Using Stable Diffusion for compression

Using Stable Diffusion for compression

Last week, Swiss software engineer Matthias Bühlmann discovered that the popular image synthesis model Stable Diffusion could compress existing 2D images with fewer visual artifacts than JPEG or WebP at high compression ratios, though there are some important limitations.

When Stable Diffusion analyzes and “compresses” images into weight form, they reside in what researchers call “latent space,” which is a way of saying that they exist as a sort of fuzzy potential that can be realized into images once they’re decoded. With Stable Diffusion 1.4, the weights file is roughly 4GB, but it represents knowledge about hundreds of millions of images.

While most people use Stable Diffusion with text prompts, Bühlmann cut out the text encoder and instead forced his images through Stable Diffusion’s image encoder process, which takes a low-precision 512×512 image and turns it into a higher-precision 64×64 latent space representation.
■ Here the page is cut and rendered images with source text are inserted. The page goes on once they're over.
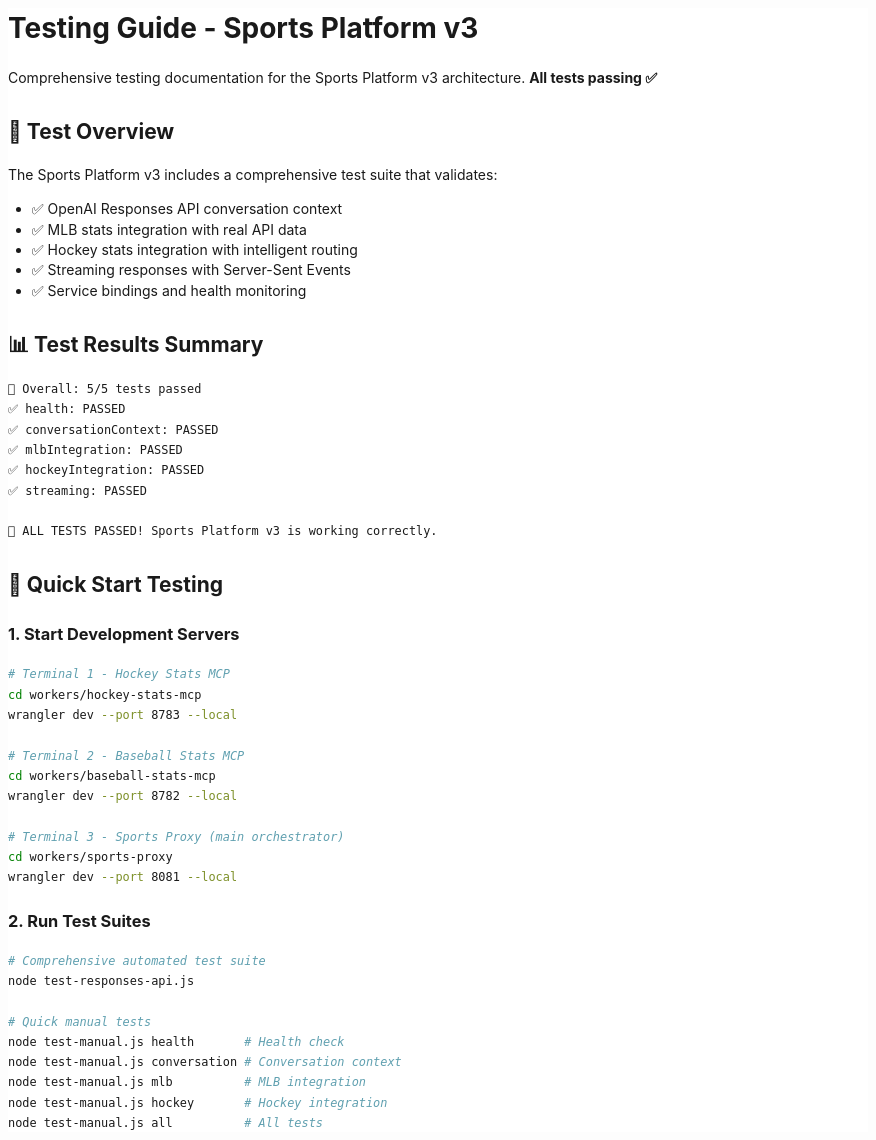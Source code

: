# Testing Guide - Sports Platform v3

Comprehensive testing documentation for the Sports Platform v3 architecture. **All tests passing ✅**

## 🧪 Test Overview

The Sports Platform v3 includes a comprehensive test suite that validates:
- ✅ OpenAI Responses API conversation context
- ✅ MLB stats integration with real API data  
- ✅ Hockey stats integration with intelligent routing
- ✅ Streaming responses with Server-Sent Events
- ✅ Service bindings and health monitoring

## 📊 Test Results Summary

```
🎯 Overall: 5/5 tests passed
✅ health: PASSED
✅ conversationContext: PASSED  
✅ mlbIntegration: PASSED
✅ hockeyIntegration: PASSED
✅ streaming: PASSED

🎉 ALL TESTS PASSED! Sports Platform v3 is working correctly.
```

## 🚀 Quick Start Testing

### 1. Start Development Servers

```bash
# Terminal 1 - Hockey Stats MCP
cd workers/hockey-stats-mcp
wrangler dev --port 8783 --local

# Terminal 2 - Baseball Stats MCP  
cd workers/baseball-stats-mcp
wrangler dev --port 8782 --local

# Terminal 3 - Sports Proxy (main orchestrator)
cd workers/sports-proxy
wrangler dev --port 8081 --local
```

### 2. Run Test Suites

```bash
# Comprehensive automated test suite
node test-responses-api.js

# Quick manual tests
node test-manual.js health       # Health check
node test-manual.js conversation # Conversation context
node test-manual.js mlb          # MLB integration  
node test-manual.js hockey       # Hockey integration
node test-manual.js all          # All tests
```
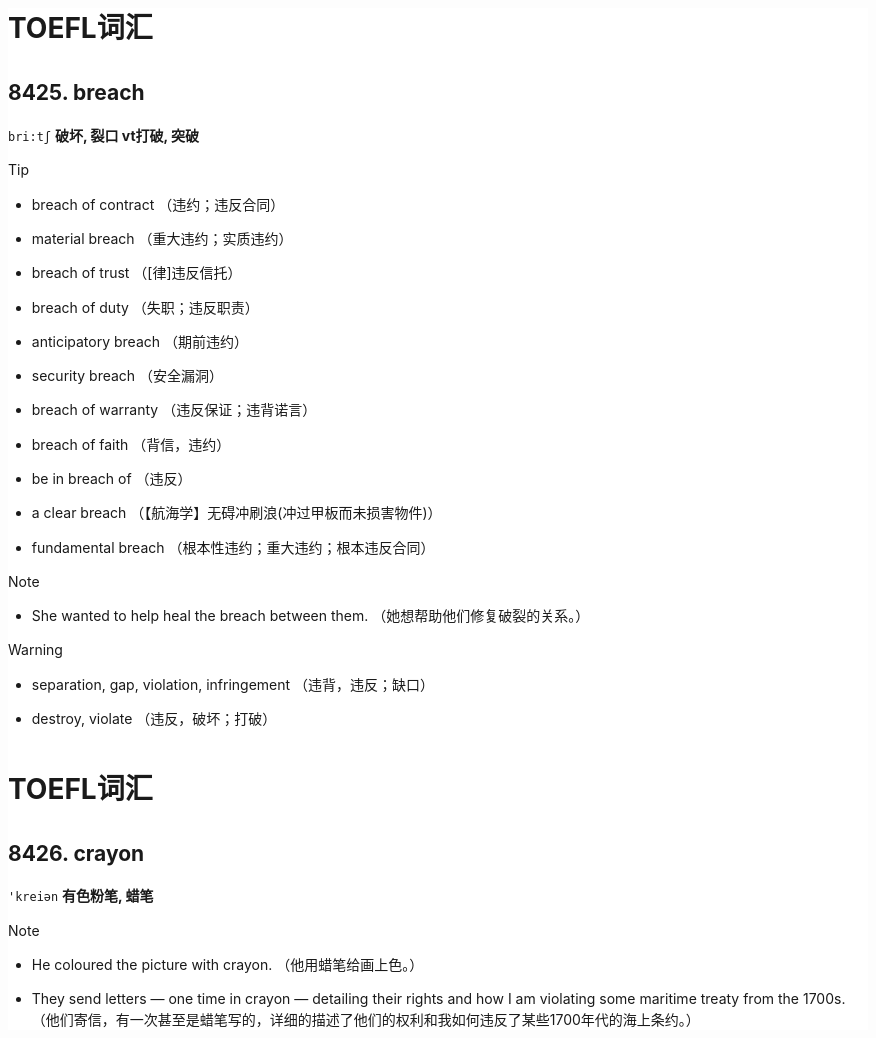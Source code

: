 # TOEFL词汇

## 8425. breach

`bri:tʃ`  **破坏, 裂口 vt打破, 突破**

> [!TIP]
>
> - breach of contract （违约；违反合同）
>
> - material breach （重大违约；实质违约）
>
> - breach of trust （[律]违反信托）
>
> - breach of duty （失职；违反职责）
>
> - anticipatory breach （期前违约）
>
> - security breach （安全漏洞）
>
> - breach of warranty （违反保证；违背诺言）
>
> - breach of faith （背信，违约）
>
> - be in breach of （违反）
>
> - a clear breach （【航海学】无碍冲刷浪(冲过甲板而未损害物件)）
>
> - fundamental breach （根本性违约；重大违约；根本违反合同）
>

> [!NOTE]
>
> - She wanted to help heal the breach between them. （她想帮助他们修复破裂的关系。）
>

> [!WARNING]
>
> - separation, gap, violation, infringement （违背，违反；缺口）
>
> - destroy, violate （违反，破坏；打破）
>

# TOEFL词汇

## 8426. crayon

`'kreiən`  **有色粉笔, 蜡笔**

> [!NOTE]
>
> - He coloured the picture with crayon. （他用蜡笔给画上色。）
>
> - They send letters — one time in crayon — detailing their rights and how I am violating some maritime treaty from the 1700s. （他们寄信，有一次甚至是蜡笔写的，详细的描述了他们的权利和我如何违反了某些1700年代的海上条约。）
>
At this point, the image exists at a much smaller data size than the original, but it can still be expanded (decoded) back into a 512×512 image with fairly good results.

Bühlmann’s method currently comes with significant limitations. It’s not good with faces or text, and in some cases, it can inject detail features in the decoded image that were not present in the source image. (You probably don’t want your image compressor inventing details in an image that don’t exist.) Also, decoding requires the 4GB Stable Diffusion weights file and extra decoding time that are inherent with Stable Diffusion.

Not the first time that AI has been explored as a method of compression as much as generation. Daniel Holden of Ubisoft presented an astounding paper at GDC in 2018 about using neural nets to compress animation data used in video game character animation.